Task item:
Write out, word for word, only the data from its first line to the line containing "## Adnotowanie wstrzykiwanych obiektów".

Data for processing:
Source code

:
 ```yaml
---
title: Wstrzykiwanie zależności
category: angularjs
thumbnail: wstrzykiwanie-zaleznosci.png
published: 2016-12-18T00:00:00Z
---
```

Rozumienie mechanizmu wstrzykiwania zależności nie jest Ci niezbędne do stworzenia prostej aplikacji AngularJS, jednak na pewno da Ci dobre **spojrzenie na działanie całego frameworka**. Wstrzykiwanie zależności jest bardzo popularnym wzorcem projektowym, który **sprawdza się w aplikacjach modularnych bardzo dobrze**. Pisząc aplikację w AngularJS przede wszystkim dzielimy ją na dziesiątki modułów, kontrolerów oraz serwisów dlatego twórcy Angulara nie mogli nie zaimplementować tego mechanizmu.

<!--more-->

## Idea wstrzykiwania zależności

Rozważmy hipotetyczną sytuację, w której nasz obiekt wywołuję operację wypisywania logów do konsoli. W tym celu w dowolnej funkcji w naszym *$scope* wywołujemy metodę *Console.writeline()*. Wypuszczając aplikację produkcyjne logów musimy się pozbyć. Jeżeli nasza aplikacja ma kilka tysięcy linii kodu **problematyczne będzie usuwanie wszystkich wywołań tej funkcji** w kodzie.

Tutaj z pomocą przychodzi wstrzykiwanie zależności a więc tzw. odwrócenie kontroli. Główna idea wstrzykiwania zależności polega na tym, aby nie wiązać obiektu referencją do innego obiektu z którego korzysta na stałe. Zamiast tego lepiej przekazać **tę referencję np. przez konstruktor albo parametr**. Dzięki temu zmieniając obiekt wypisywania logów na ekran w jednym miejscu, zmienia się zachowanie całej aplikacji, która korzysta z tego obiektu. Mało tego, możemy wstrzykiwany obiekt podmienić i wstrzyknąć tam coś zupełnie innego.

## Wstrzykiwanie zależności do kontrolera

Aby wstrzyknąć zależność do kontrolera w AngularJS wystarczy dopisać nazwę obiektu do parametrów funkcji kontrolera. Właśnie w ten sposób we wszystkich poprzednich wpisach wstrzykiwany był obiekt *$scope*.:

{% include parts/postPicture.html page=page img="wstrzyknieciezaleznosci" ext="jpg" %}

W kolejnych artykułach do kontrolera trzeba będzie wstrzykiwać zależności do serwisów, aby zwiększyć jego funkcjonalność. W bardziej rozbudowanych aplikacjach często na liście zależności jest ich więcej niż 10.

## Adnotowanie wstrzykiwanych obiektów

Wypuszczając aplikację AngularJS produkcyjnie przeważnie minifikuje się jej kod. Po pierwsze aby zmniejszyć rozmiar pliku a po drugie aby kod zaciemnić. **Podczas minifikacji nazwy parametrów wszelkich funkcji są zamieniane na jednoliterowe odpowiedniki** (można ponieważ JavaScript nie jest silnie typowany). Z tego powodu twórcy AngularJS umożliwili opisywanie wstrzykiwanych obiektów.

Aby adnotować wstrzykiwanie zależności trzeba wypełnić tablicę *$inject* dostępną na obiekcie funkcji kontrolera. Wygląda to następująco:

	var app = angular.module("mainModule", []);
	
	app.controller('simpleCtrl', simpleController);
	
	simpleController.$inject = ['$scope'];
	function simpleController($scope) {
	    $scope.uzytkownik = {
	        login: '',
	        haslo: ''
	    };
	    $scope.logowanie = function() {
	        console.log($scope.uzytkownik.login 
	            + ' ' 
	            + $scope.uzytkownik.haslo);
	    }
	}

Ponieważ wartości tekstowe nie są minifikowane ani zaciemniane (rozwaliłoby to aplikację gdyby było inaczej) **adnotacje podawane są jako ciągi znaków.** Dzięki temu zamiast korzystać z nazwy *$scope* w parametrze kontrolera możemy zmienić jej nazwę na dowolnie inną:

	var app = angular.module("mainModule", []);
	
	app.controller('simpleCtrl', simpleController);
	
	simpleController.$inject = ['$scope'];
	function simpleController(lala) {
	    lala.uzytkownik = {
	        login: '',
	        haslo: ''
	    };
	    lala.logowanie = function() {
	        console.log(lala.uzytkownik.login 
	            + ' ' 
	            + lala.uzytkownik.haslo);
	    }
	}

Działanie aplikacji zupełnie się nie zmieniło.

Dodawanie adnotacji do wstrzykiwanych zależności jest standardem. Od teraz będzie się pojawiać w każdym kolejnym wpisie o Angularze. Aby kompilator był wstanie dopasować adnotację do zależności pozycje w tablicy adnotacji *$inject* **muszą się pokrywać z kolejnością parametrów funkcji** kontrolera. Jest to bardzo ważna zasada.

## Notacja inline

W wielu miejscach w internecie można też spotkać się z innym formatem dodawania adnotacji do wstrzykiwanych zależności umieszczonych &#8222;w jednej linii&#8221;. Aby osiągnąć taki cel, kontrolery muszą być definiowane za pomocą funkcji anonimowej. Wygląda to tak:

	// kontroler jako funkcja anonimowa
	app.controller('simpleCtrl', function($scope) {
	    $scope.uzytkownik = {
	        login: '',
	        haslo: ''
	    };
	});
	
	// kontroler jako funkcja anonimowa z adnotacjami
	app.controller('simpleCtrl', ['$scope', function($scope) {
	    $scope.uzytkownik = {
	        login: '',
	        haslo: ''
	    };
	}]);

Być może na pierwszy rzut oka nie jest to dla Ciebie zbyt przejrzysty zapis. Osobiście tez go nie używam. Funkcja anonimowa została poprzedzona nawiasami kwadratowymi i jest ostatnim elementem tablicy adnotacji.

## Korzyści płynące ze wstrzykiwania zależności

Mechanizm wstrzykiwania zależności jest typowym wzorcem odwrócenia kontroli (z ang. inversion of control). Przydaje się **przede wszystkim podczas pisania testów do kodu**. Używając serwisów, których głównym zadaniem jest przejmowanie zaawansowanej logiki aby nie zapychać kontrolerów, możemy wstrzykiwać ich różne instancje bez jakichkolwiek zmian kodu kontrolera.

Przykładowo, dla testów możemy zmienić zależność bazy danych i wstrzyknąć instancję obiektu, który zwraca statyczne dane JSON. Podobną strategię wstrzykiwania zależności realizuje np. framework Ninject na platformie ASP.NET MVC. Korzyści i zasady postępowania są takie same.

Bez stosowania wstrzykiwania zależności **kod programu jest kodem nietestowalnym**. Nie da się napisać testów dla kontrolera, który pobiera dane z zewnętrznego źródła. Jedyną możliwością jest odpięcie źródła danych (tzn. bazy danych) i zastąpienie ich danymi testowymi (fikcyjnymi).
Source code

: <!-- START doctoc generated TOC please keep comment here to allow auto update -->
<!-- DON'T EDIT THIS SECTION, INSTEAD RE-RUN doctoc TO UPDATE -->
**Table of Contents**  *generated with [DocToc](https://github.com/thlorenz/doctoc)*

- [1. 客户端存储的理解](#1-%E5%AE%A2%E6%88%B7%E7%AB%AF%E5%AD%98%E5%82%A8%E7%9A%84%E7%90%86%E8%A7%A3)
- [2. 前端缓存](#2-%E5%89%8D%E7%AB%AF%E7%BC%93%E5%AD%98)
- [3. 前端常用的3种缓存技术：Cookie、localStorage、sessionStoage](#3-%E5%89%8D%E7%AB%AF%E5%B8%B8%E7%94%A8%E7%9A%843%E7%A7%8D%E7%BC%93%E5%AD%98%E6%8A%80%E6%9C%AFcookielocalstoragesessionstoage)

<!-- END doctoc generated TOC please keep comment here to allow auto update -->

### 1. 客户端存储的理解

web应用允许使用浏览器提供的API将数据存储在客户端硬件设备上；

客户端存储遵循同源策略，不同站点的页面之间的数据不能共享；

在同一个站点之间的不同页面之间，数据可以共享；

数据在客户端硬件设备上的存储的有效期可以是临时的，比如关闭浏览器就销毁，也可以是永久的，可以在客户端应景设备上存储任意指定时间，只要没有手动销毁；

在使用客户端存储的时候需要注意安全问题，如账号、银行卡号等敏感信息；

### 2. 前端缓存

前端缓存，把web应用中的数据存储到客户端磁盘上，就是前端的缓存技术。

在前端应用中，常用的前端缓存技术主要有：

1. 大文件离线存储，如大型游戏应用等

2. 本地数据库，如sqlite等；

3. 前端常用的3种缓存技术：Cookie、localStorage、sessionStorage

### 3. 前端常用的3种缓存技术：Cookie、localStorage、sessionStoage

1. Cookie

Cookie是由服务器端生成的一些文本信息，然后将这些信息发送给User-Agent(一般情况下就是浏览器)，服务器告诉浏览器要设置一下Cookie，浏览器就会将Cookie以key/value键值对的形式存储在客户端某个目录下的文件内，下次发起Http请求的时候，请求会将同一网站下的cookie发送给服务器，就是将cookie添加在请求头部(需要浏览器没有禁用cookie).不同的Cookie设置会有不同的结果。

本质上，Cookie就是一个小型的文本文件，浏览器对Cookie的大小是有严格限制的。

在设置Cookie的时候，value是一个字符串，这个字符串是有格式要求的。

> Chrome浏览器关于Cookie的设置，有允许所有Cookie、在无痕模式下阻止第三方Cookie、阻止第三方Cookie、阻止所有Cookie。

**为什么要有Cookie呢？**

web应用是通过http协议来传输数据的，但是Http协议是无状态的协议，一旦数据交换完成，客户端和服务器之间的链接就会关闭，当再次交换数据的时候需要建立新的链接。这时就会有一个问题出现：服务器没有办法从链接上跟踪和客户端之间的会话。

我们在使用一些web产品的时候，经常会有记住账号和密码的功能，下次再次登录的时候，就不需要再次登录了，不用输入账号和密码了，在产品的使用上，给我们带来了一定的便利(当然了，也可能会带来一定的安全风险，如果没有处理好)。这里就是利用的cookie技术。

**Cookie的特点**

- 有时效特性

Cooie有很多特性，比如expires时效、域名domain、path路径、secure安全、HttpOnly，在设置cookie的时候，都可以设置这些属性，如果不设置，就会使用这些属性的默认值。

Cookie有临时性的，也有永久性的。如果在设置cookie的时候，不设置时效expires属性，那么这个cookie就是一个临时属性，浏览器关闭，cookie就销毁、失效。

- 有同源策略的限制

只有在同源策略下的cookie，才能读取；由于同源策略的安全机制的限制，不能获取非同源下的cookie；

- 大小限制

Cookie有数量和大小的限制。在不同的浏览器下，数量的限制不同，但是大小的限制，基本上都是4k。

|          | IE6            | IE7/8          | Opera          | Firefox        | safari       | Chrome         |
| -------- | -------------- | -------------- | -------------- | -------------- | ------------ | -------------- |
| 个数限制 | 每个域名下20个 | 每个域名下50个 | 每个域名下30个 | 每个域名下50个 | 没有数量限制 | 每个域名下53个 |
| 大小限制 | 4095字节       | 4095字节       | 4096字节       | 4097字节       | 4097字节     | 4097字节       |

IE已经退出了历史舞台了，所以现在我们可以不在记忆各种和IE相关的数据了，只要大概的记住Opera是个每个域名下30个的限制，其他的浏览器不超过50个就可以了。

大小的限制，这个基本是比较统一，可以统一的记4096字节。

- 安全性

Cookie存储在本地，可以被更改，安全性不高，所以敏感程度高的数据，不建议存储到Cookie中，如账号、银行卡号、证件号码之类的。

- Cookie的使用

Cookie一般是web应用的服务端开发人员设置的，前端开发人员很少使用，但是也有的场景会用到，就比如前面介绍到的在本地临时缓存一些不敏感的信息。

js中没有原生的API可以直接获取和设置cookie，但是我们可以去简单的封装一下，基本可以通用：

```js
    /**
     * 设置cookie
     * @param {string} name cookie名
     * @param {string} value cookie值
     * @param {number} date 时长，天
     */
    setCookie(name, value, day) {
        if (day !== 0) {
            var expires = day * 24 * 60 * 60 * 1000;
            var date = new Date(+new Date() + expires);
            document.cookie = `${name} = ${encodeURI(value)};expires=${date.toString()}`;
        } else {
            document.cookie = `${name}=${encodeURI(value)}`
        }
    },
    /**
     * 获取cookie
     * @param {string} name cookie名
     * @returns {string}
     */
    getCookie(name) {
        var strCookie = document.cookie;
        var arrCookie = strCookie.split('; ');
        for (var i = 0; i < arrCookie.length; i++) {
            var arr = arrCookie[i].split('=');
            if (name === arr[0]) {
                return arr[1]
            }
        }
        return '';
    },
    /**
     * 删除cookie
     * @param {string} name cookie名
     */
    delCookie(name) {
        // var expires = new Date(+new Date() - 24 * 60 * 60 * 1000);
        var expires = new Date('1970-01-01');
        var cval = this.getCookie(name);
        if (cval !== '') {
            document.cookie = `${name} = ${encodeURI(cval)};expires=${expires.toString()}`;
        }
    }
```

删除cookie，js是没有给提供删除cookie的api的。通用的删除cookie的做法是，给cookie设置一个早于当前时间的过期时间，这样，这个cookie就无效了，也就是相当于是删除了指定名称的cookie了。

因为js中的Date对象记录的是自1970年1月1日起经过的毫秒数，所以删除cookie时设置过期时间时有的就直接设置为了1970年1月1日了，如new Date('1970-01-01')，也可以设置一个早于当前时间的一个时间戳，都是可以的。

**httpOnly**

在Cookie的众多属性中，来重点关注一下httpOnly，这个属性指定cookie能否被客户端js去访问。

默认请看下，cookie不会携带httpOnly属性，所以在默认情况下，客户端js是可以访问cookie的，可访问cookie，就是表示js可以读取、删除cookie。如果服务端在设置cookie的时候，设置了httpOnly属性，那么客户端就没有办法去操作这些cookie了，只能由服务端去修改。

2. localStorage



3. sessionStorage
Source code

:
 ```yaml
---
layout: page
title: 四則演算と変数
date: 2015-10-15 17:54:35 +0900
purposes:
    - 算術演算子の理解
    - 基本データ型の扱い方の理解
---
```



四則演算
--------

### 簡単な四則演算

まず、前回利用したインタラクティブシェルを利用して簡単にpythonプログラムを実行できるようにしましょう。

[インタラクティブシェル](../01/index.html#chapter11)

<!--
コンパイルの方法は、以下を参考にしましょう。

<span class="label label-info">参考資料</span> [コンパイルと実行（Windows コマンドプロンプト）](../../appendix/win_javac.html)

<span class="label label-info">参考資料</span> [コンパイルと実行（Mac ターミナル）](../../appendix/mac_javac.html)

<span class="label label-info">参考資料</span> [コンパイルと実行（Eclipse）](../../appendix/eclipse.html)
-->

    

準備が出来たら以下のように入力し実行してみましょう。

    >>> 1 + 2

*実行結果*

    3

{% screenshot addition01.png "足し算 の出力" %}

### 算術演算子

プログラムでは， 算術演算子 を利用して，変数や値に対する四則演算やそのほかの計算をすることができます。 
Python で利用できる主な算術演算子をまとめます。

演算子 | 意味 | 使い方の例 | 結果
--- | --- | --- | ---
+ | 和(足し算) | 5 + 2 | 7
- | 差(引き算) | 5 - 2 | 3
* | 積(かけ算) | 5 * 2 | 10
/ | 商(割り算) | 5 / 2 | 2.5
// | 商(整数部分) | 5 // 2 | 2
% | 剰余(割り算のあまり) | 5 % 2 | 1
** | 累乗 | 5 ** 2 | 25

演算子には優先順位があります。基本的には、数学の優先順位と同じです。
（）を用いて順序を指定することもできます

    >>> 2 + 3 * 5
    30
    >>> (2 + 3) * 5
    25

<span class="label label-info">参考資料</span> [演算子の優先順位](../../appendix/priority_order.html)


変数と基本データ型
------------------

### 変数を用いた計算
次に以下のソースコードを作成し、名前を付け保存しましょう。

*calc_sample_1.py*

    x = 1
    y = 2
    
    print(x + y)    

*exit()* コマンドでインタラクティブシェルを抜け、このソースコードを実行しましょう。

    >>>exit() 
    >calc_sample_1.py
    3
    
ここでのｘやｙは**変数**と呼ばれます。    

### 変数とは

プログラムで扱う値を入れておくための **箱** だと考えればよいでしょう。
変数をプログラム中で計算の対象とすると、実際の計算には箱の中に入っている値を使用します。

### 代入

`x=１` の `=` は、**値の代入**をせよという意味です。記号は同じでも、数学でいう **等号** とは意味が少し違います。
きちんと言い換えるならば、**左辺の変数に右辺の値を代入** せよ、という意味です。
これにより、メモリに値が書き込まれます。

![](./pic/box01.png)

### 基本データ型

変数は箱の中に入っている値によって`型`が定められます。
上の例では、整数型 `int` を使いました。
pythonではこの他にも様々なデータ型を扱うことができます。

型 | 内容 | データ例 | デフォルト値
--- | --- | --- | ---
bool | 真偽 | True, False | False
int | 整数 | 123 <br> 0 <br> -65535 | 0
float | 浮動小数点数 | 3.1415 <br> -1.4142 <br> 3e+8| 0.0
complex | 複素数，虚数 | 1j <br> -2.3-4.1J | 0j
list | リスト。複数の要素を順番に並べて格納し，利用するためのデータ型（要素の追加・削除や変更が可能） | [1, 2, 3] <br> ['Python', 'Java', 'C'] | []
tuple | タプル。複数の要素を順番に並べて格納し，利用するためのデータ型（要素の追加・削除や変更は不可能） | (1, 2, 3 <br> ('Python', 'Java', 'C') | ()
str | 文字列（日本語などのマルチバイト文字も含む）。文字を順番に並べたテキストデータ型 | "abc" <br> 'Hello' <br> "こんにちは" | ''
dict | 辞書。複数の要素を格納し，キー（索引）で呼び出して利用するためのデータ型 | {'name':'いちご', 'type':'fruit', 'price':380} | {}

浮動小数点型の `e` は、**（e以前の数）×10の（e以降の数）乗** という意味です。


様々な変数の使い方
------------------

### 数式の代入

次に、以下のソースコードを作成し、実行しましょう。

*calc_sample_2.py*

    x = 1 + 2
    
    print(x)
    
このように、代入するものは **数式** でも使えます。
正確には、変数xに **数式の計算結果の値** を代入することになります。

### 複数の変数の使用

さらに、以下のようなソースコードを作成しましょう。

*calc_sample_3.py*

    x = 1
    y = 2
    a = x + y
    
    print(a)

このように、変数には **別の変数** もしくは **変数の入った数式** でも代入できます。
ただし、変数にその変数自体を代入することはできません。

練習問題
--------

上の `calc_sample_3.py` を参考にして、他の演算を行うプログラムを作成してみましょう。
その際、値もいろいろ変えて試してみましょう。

Reply:
Source code

:
 ```yaml
---
title: Wstrzykiwanie zależności
category: angularjs
thumbnail: wstrzykiwanie-zaleznosci.png
published: 2016-12-18T00:00:00Z
---
```

Rozumienie mechanizmu wstrzykiwania zależności nie jest Ci niezbędne do stworzenia prostej aplikacji AngularJS, jednak na pewno da Ci dobre **spojrzenie na działanie całego frameworka**. Wstrzykiwanie zależności jest bardzo popularnym wzorcem projektowym, który **sprawdza się w aplikacjach modularnych bardzo dobrze**. Pisząc aplikację w AngularJS przede wszystkim dzielimy ją na dziesiątki modułów, kontrolerów oraz serwisów dlatego twórcy Angulara nie mogli nie zaimplementować tego mechanizmu.

<!--more-->

## Idea wstrzykiwania zależności

Rozważmy hipotetyczną sytuację, w której nasz obiekt wywołuję operację wypisywania logów do konsoli. W tym celu w dowolnej funkcji w naszym *$scope* wywołujemy metodę *Console.writeline()*. Wypuszczając aplikację produkcyjne logów musimy się pozbyć. Jeżeli nasza aplikacja ma kilka tysięcy linii kodu **problematyczne będzie usuwanie wszystkich wywołań tej funkcji** w kodzie.

Tutaj z pomocą przychodzi wstrzykiwanie zależności a więc tzw. odwrócenie kontroli. Główna idea wstrzykiwania zależności polega na tym, aby nie wiązać obiektu referencją do innego obiektu z którego korzysta na stałe. Zamiast tego lepiej przekazać **tę referencję np. przez konstruktor albo parametr**. Dzięki temu zmieniając obiekt wypisywania logów na ekran w jednym miejscu, zmienia się zachowanie całej aplikacji, która korzysta z tego obiektu. Mało tego, możemy wstrzykiwany obiekt podmienić i wstrzyknąć tam coś zupełnie innego.

## Wstrzykiwanie zależności do kontrolera

Aby wstrzyknąć zależność do kontrolera w AngularJS wystarczy dopisać nazwę obiektu do parametrów funkcji kontrolera. Właśnie w ten sposób we wszystkich poprzednich wpisach wstrzykiwany był obiekt *$scope*.:

{% include parts/postPicture.html page=page img="wstrzyknieciezaleznosci" ext="jpg" %}

W kolejnych artykułach do kontrolera trzeba będzie wstrzykiwać zależności do serwisów, aby zwiększyć jego funkcjonalność. W bardziej rozbudowanych aplikacjach często na liście zależności jest ich więcej niż 10.

## Adnotowanie wstrzykiwanych obiektów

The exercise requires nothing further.